Clearly, I was still drunk. Only possible explanation. First thing I’d do on my day off would be to find a shiny new water bottle and make it a point to stay more hydrated. Yes, that’d solve my Kelly problems. Stay hydrated, stay sober, stay free of horny thoughts about my coworker.

It wasn’t long before that resolve was tested. I saw Kelly an hour later in the hand-off meeting. He said good morning to me, nothing in his expression or tone suggesting we’d forged some profound bond the night before. Since of course we hadn’t. He was firmly back in work mode, a big gray human wall of calm. If only parts of me didn’t have such a distracting urge to climb him.

The morning went smoothly enough, and I spent the first couple of hours shadowing Jenny again. Then at ten I headed across campus to the Warbler building for restraint training.

The class took place in a small gymnasium, a nice little setup with a basketball hoop, yoga balls, a weights set, sports equipment. A large senior nurse named Audra was leading the three-session course.

A stocky fortysomething, Audra proved herself surprisingly spry, kicking off the class by having a male orderly pretend to attack her, then breaking forcefully from his choke hold. I found the display more unnerving than reassuring, as all I could imagine afterward was being violently attacked from behind.

“Everyone awake now?” she asked through a laugh, face pink from the performance. “Good! I’m Nurse Audra, and I’ve been at Larkhaven for sixteen years, not a one of them as a patient, if you can believe that! I’ve worked in every single building and on every single ward, including the locked unit. Anybody here this morning from Starling?”

I was alone in raising my hand.

“Excellent, excellent. You’re all here for one reason—restraints. And if you came hoping this’ll be about straightjackets, well tough beans! We’re talking about the act of physically restraining a patient in order to sedate them. Lemme say first and foremost, de-escalation is always preferable to a takedown—safer for us and the patients, and you can imagine it makes for a more harmonious environment. But restraints are still skills we all need for those worst-case scenarios.

“Now the key to effective restraints and breaks is all in the technique, and I’m going to show you all how even a tiny little woman like . . .” She prompted me with a nod.

“Erin,” I supplied, annoyed by how many diminutives she’d employed.

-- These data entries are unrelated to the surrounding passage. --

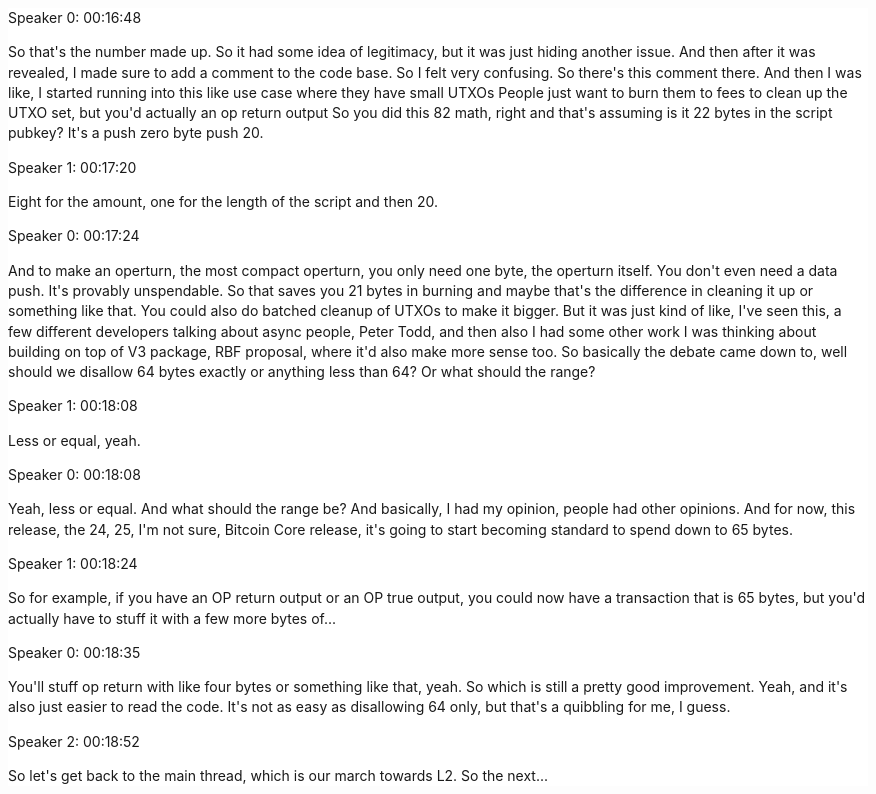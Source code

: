 Speaker 0: 00:16:48

So that's the number made up.
So it had some idea of legitimacy, but it was just hiding another issue.
And then after it was revealed, I made sure to add a comment to the code base.
So I felt very confusing.
So there's this comment there.
And then I was like, I started running into this like use case where they have small UTXOs People just want to burn them to fees to clean up the UTXO set, but you'd actually an op return output So you did this 82 math, right and that's assuming is it 22 bytes in the script pubkey?
It's a push zero byte push 20.

Speaker 1: 00:17:20

Eight for the amount, one for the length of the script and then 20.

Speaker 0: 00:17:24

And to make an operturn, the most compact operturn, you only need one byte, the operturn itself.
You don't even need a data push.
It's provably unspendable.
So that saves you 21 bytes in burning and maybe that's the difference in cleaning it up or something like that.
You could also do batched cleanup of UTXOs to make it bigger.
But it was just kind of like, I've seen this, a few different developers talking about async people, Peter Todd, and then also I had some other work I was thinking about building on top of V3 package, RBF proposal, where it'd also make more sense too.
So basically the debate came down to, well should we disallow 64 bytes exactly or anything less than 64?
Or what should the range?

Speaker 1: 00:18:08

Less or equal, yeah.

Speaker 0: 00:18:08

Yeah, less or equal.
And what should the range be?
And basically, I had my opinion, people had other opinions.
And for now, this release, the 24, 25, I'm not sure, Bitcoin Core release, it's going to start becoming standard to spend down to 65 bytes.

Speaker 1: 00:18:24

So for example, if you have an OP return output or an OP true output, you could now have a transaction that is 65 bytes, but you'd actually have to stuff it with a few more bytes of...

Speaker 0: 00:18:35

You'll stuff op return with like four bytes or something like that, yeah.
So which is still a pretty good improvement.
Yeah, and it's also just easier to read the code.
It's not as easy as disallowing 64 only, but that's a quibbling for me, I guess.

Speaker 2: 00:18:52

So let's get back to the main thread, which is our march towards L2.
So the next...
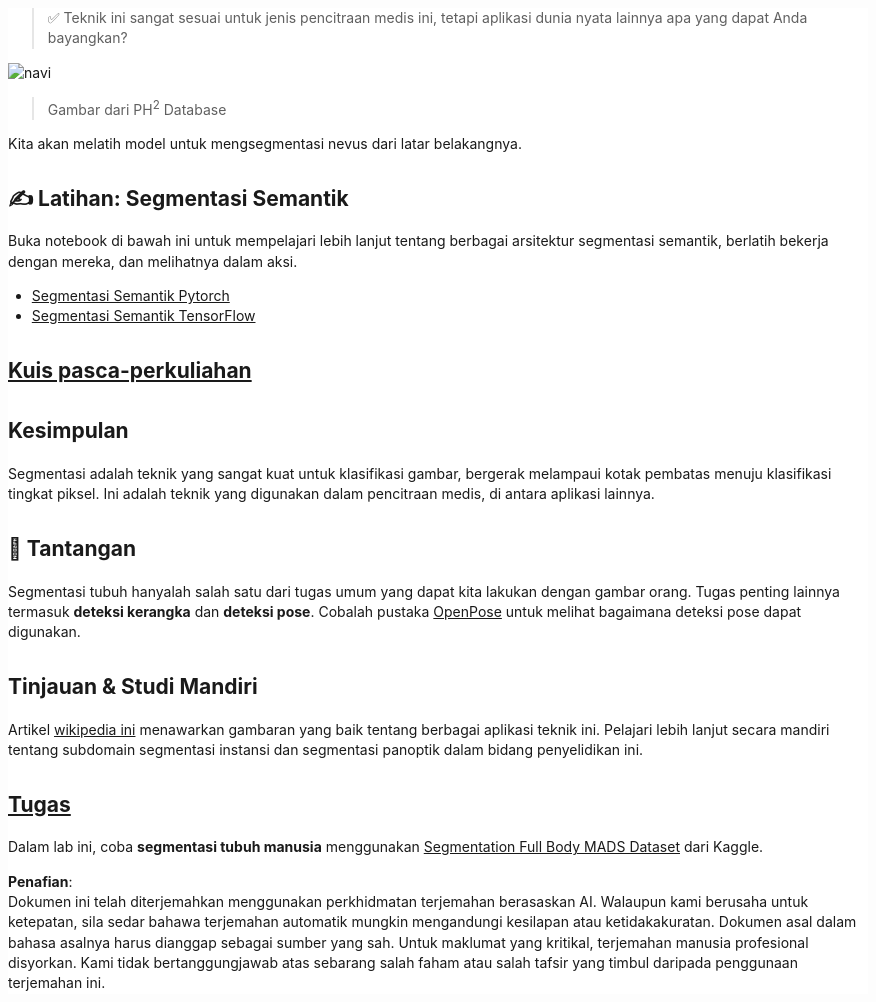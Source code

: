 > ✅ Teknik ini sangat sesuai untuk jenis pencitraan medis ini, tetapi aplikasi dunia nyata lainnya apa yang dapat Anda bayangkan?

<img alt="navi" src="images/navi.png"/>

> Gambar dari PH<sup>2</sup> Database

Kita akan melatih model untuk mengsegmentasi nevus dari latar belakangnya.

## ✍️ Latihan: Segmentasi Semantik

Buka notebook di bawah ini untuk mempelajari lebih lanjut tentang berbagai arsitektur segmentasi semantik, berlatih bekerja dengan mereka, dan melihatnya dalam aksi.

* [Segmentasi Semantik Pytorch](../../../../../lessons/4-ComputerVision/12-Segmentation/SemanticSegmentationPytorch.ipynb)
* [Segmentasi Semantik TensorFlow](../../../../../lessons/4-ComputerVision/12-Segmentation/SemanticSegmentationTF.ipynb)

## [Kuis pasca-perkuliahan](https://red-field-0a6ddfd03.1.azurestaticapps.net/quiz/212)

## Kesimpulan

Segmentasi adalah teknik yang sangat kuat untuk klasifikasi gambar, bergerak melampaui kotak pembatas menuju klasifikasi tingkat piksel. Ini adalah teknik yang digunakan dalam pencitraan medis, di antara aplikasi lainnya.

## 🚀 Tantangan

Segmentasi tubuh hanyalah salah satu dari tugas umum yang dapat kita lakukan dengan gambar orang. Tugas penting lainnya termasuk **deteksi kerangka** dan **deteksi pose**. Cobalah pustaka [OpenPose](https://github.com/CMU-Perceptual-Computing-Lab/openpose) untuk melihat bagaimana deteksi pose dapat digunakan.

## Tinjauan & Studi Mandiri

Artikel [wikipedia ini](https://wikipedia.org/wiki/Image_segmentation) menawarkan gambaran yang baik tentang berbagai aplikasi teknik ini. Pelajari lebih lanjut secara mandiri tentang subdomain segmentasi instansi dan segmentasi panoptik dalam bidang penyelidikan ini.

## [Tugas](lab/README.md)

Dalam lab ini, coba **segmentasi tubuh manusia** menggunakan [Segmentation Full Body MADS Dataset](https://www.kaggle.com/datasets/tapakah68/segmentation-full-body-mads-dataset) dari Kaggle.

**Penafian**:  
Dokumen ini telah diterjemahkan menggunakan perkhidmatan terjemahan berasaskan AI. Walaupun kami berusaha untuk ketepatan, sila sedar bahawa terjemahan automatik mungkin mengandungi kesilapan atau ketidakakuratan. Dokumen asal dalam bahasa asalnya harus dianggap sebagai sumber yang sah. Untuk maklumat yang kritikal, terjemahan manusia profesional disyorkan. Kami tidak bertanggungjawab atas sebarang salah faham atau salah tafsir yang timbul daripada penggunaan terjemahan ini.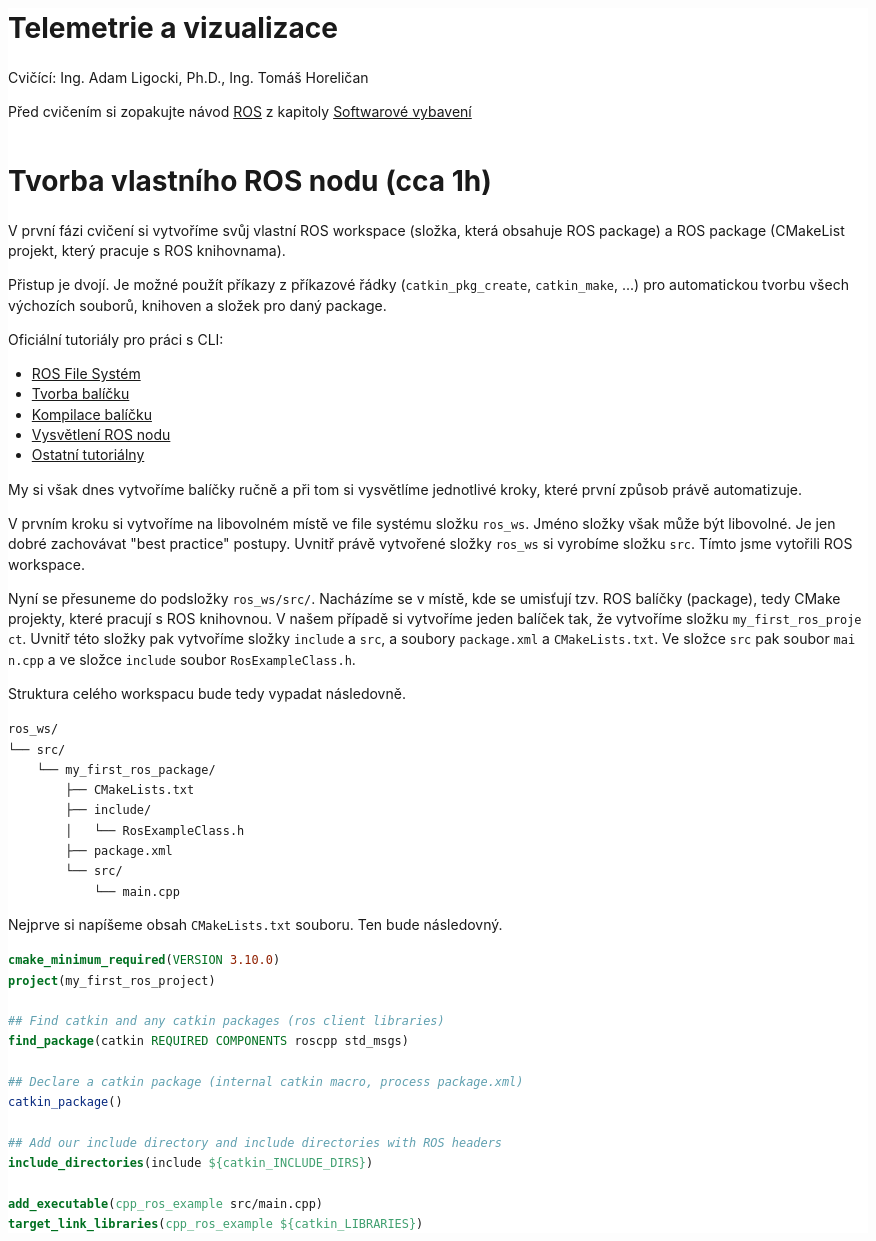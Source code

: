 # Telemetrie a vizualizace

Cvičící: Ing. Adam Ligocki, Ph.D., Ing. Tomáš Horeličan

Před cvičením si zopakujte návod [ROS](../chap_1_software/text/ros.md) z kapitoly [Softwarové vybavení](../chap_1_software/text/intro.html)

# Tvorba vlastního ROS nodu (cca 1h)

V první fázi cvičení si vytvoříme svůj vlastní ROS workspace (složka, která obsahuje ROS package) a ROS package (CMakeList projekt, který pracuje s ROS knihovnama).

Přistup je dvojí. Je možné použít příkazy z příkazové řádky (`catkin_pkg_create`, `catkin_make`, ...) pro automatickou tvorbu všech výchozích souborů, knihoven a složek pro daný package.

Oficiální tutoriály pro práci s CLI:

 - [ROS File Systém](http://wiki.ros.org/ROS/Tutorials/NavigatingTheFilesystem)
 - [Tvorba balíčku](http://wiki.ros.org/ROS/Tutorials/CreatingPackage)
 - [Kompilace balíčku](http://wiki.ros.org/ROS/Tutorials/BuildingPackages)
 - [Vysvětlení ROS nodu](http://wiki.ros.org/ROS/Tutorials/UnderstandingNodes)
 - [Ostatní tutoriálny](http://wiki.ros.org/ROS/Tutorials)

My si však dnes vytvoříme balíčky ručně a při tom si vysvětlíme jednotlivé kroky, které první způsob právě automatizuje.

V prvním kroku si vytvoříme na libovolném místě ve file systému složku `ros_ws`. Jméno složky však může být libovolné. Je jen dobré zachovávat "best practice" postupy. Uvnitř právě vytvořené složky `ros_ws` si vyrobíme složku `src`. Tímto jsme vytořili ROS workspace.

Nyní se přesuneme do podsložky `ros_ws/src/`. Nacházíme se v místě, kde se umisťují tzv. ROS balíčky (package), tedy CMake projekty, které pracují s ROS knihovnou. V našem případě si vytvoříme jeden balíček tak, že vytvoříme složku `my_first_ros_project`. Uvnitř této složky pak vytvoříme složky `include` a `src`, a soubory `package.xml` a `CMakeLists.txt`. Ve složce `src` pak soubor `main.cpp` a ve složce `include` soubor `RosExampleClass.h`.

Struktura celého workspacu bude tedy vypadat následovně.

```
ros_ws/
└── src/
    └── my_first_ros_package/
        ├── CMakeLists.txt
        ├── include/
        │   └── RosExampleClass.h
        ├── package.xml
        └── src/
            └── main.cpp
``` 

Nejprve si napíšeme obsah `CMakeLists.txt` souboru. Ten bude následovný.

```cmake
cmake_minimum_required(VERSION 3.10.0)
project(my_first_ros_project)

## Find catkin and any catkin packages (ros client libraries)
find_package(catkin REQUIRED COMPONENTS roscpp std_msgs)

## Declare a catkin package (internal catkin macro, process package.xml)
catkin_package()

## Add our include directory and include directories with ROS headers
include_directories(include ${catkin_INCLUDE_DIRS})

add_executable(cpp_ros_example src/main.cpp)
target_link_libraries(cpp_ros_example ${catkin_LIBRARIES})
```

“How even a tiny little woman like Erin here can protect herself from attacks by a resident, even one twice her size and suffering from a psychotic episode. Of course, ideally, none of you will ever find yourselves in that position without fellow staffers on hand to come to your aid . . .”

My attention wavered then, as Kelly and two other men entered from a side room, one of them carrying an inflatable dummy, the kind you might knee in his plastic groin in a self-defense class. Kelly and the third orderly were lugging what looked like a wrestling team’s worth of blue gym mats. Then Kelly’s eyes met mine for the briefest second and I snapped my attention back to Audra.

“We’ll start out gentle,” she was saying. “Let’s break into groups of four, three new recruits and one instructor apiece.”

I wound up in a group with two RNs, a perky young one and middle-aged maternal one. Audra was with another group, but shouted to the instructors to show us some “arm breaks.” Naturally, I imagined someone breaking my arm.

My team’s instructor—a far warmer and more reasonably sized orderly than Kelly—had us take turns grasping his arms, then showed us in slow motion how he could swoop his hands up between our elbows to get free. We did it ten times apiece, quicker each time, then he made us put him in headlocks. It was almost fun. Though I sort of wished I got to put Kelly in a headlock. Probably be my only chance to feel like I had the better of him.

After twenty minutes of drills, Audra gave a lecture about the importance of proper technique, horrifying us with statistics about how many patients wound up with dislocations and fractures and sprains from panicky staffers not restraining them properly.